WHAT IS REQUIRED: Both the line with "curiosity and creativitiy." and the line with "Café 2020 2](./internet-cafe-2020-02.jpg)" in the records below must appear in the output, along with every line between them, exactly and with nothing added.

Collected data entries

####################

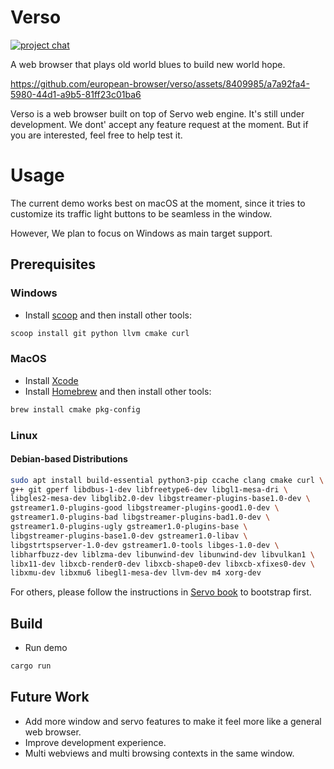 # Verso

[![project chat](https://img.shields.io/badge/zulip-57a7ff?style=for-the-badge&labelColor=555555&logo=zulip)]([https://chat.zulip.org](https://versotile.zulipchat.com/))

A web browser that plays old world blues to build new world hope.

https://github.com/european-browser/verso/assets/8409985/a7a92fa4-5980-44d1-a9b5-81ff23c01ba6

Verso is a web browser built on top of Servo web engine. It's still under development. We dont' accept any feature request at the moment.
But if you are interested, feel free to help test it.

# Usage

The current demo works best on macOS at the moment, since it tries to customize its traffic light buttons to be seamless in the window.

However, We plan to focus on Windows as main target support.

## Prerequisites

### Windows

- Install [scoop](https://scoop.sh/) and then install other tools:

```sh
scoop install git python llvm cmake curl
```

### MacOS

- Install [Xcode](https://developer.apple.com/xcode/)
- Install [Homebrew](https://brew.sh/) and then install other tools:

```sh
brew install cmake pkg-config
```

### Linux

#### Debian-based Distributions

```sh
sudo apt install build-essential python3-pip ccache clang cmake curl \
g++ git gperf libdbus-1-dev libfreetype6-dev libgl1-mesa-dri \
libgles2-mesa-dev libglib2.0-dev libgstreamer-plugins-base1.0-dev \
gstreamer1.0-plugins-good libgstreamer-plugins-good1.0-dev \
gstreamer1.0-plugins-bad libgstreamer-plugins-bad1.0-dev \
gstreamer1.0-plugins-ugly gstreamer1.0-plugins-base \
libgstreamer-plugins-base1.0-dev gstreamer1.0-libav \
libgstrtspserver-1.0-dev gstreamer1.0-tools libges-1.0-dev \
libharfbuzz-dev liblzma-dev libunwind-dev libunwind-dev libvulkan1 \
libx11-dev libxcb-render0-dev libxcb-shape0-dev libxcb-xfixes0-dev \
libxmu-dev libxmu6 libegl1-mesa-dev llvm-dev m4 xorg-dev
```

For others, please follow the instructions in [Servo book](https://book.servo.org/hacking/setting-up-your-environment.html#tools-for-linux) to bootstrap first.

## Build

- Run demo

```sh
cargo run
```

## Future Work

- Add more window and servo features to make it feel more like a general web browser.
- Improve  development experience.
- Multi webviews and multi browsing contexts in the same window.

####################

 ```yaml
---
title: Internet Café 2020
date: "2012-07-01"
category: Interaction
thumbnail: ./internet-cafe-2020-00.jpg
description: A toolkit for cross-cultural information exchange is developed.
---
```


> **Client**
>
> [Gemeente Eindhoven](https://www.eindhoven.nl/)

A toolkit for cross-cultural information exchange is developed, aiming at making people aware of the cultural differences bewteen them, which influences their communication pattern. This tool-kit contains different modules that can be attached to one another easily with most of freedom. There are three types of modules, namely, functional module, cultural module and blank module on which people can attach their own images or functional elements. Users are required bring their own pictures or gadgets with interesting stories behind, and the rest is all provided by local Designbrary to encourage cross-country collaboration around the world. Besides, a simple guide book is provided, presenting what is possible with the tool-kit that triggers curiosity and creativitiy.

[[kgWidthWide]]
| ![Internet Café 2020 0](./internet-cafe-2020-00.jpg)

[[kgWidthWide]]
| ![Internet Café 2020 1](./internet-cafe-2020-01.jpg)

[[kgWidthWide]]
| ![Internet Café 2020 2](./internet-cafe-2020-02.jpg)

####################

EXERCISE ANSWER:
A toolkit for cross-cultural information exchange is developed, aiming at making people aware of the cultural differences bewteen them, which influences their communication pattern. This tool-kit contains different modules that can be attached to one another easily with most of freedom. There are three types of modules, namely, functional module, cultural module and blank module on which people can attach their own images or functional elements. Users are required bring their own pictures or gadgets with interesting stories behind, and the rest is all provided by local Designbrary to encourage cross-country collaboration around the world. Besides, a simple guide book is provided, presenting what is possible with the tool-kit that triggers curiosity and creativitiy.

[[kgWidthWide]]
| ![Internet Café 2020 0](./internet-cafe-2020-00.jpg)

[[kgWidthWide]]
| ![Internet Café 2020 1](./internet-cafe-2020-01.jpg)

[[kgWidthWide]]
| ![Internet Café 2020 2](./internet-cafe-2020-02.jpg)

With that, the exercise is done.